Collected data
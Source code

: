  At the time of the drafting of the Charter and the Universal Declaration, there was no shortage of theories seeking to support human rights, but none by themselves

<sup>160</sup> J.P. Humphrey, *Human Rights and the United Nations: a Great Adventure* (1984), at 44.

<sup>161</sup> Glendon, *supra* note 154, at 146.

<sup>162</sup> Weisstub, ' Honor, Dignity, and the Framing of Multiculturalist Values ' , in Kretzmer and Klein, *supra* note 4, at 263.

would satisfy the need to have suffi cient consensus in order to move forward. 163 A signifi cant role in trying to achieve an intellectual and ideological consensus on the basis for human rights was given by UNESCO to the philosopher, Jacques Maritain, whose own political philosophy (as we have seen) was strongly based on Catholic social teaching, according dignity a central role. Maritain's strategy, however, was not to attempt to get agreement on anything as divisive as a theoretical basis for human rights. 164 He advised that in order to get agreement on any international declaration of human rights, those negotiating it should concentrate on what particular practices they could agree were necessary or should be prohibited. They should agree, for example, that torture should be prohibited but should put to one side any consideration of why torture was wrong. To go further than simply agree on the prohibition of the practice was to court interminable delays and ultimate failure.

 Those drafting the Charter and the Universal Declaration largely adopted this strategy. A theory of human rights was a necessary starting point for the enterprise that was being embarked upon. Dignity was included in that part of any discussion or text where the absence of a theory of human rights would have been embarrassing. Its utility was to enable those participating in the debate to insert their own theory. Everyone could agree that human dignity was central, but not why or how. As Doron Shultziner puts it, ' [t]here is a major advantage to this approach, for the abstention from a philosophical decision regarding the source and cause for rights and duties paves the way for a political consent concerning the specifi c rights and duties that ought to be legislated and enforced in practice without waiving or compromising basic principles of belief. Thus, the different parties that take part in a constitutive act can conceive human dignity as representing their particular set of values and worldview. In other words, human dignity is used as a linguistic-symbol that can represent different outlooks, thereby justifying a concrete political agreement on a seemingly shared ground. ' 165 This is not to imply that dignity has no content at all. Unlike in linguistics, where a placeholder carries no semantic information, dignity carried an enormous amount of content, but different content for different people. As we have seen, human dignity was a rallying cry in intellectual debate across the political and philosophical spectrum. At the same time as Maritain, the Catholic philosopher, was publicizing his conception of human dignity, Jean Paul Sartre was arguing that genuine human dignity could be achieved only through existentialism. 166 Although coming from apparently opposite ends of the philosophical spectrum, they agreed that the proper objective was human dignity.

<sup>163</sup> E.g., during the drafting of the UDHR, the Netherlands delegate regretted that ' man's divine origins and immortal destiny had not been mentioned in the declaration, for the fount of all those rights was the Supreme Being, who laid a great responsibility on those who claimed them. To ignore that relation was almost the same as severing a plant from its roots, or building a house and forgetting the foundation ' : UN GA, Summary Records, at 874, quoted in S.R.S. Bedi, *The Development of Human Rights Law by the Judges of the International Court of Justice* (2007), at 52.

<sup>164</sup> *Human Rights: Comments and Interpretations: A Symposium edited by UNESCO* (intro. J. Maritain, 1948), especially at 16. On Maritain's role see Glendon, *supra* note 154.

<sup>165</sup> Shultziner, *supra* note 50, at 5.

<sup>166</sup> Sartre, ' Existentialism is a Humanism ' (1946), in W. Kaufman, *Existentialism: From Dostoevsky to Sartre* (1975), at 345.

| THE TASK |
Reproduce all the entries verbatim, leaving nothing out.

| TASK ANSWER |
Source code

:  At the time of the drafting of the Charter and the Universal Declaration, there was no shortage of theories seeking to support human rights, but none by themselves

<sup>160</sup> J.P. Humphrey, *Human Rights and the United Nations: a Great Adventure* (1984), at 44.

<sup>161</sup> Glendon, *supra* note 154, at 146.

<sup>162</sup> Weisstub, ' Honor, Dignity, and the Framing of Multiculturalist Values ' , in Kretzmer and Klein, *supra* note 4, at 263.

would satisfy the need to have suffi cient consensus in order to move forward. 163 A signifi cant role in trying to achieve an intellectual and ideological consensus on the basis for human rights was given by UNESCO to the philosopher, Jacques Maritain, whose own political philosophy (as we have seen) was strongly based on Catholic social teaching, according dignity a central role. Maritain's strategy, however, was not to attempt to get agreement on anything as divisive as a theoretical basis for human rights. 164 He advised that in order to get agreement on any international declaration of human rights, those negotiating it should concentrate on what particular practices they could agree were necessary or should be prohibited. They should agree, for example, that torture should be prohibited but should put to one side any consideration of why torture was wrong. To go further than simply agree on the prohibition of the practice was to court interminable delays and ultimate failure.

 Those drafting the Charter and the Universal Declaration largely adopted this strategy. A theory of human rights was a necessary starting point for the enterprise that was being embarked upon. Dignity was included in that part of any discussion or text where the absence of a theory of human rights would have been embarrassing. Its utility was to enable those participating in the debate to insert their own theory. Everyone could agree that human dignity was central, but not why or how. As Doron Shultziner puts it, ' [t]here is a major advantage to this approach, for the abstention from a philosophical decision regarding the source and cause for rights and duties paves the way for a political consent concerning the specifi c rights and duties that ought to be legislated and enforced in practice without waiving or compromising basic principles of belief. Thus, the different parties that take part in a constitutive act can conceive human dignity as representing their particular set of values and worldview. In other words, human dignity is used as a linguistic-symbol that can represent different outlooks, thereby justifying a concrete political agreement on a seemingly shared ground. ' 165 This is not to imply that dignity has no content at all. Unlike in linguistics, where a placeholder carries no semantic information, dignity carried an enormous amount of content, but different content for different people. As we have seen, human dignity was a rallying cry in intellectual debate across the political and philosophical spectrum. At the same time as Maritain, the Catholic philosopher, was publicizing his conception of human dignity, Jean Paul Sartre was arguing that genuine human dignity could be achieved only through existentialism. 166 Although coming from apparently opposite ends of the philosophical spectrum, they agreed that the proper objective was human dignity.

<sup>163</sup> E.g., during the drafting of the UDHR, the Netherlands delegate regretted that ' man's divine origins and immortal destiny had not been mentioned in the declaration, for the fount of all those rights was the Supreme Being, who laid a great responsibility on those who claimed them. To ignore that relation was almost the same as severing a plant from its roots, or building a house and forgetting the foundation ' : UN GA, Summary Records, at 874, quoted in S.R.S. Bedi, *The Development of Human Rights Law by the Judges of the International Court of Justice* (2007), at 52.

<sup>164</sup> *Human Rights: Comments and Interpretations: A Symposium edited by UNESCO* (intro. J. Maritain, 1948), especially at 16. On Maritain's role see Glendon, *supra* note 154.

<sup>165</sup> Shultziner, *supra* note 50, at 5.

<sup>166</sup> Sartre, ' Existentialism is a Humanism ' (1946), in W. Kaufman, *Existentialism: From Dostoevsky to Sartre* (1975), at 345.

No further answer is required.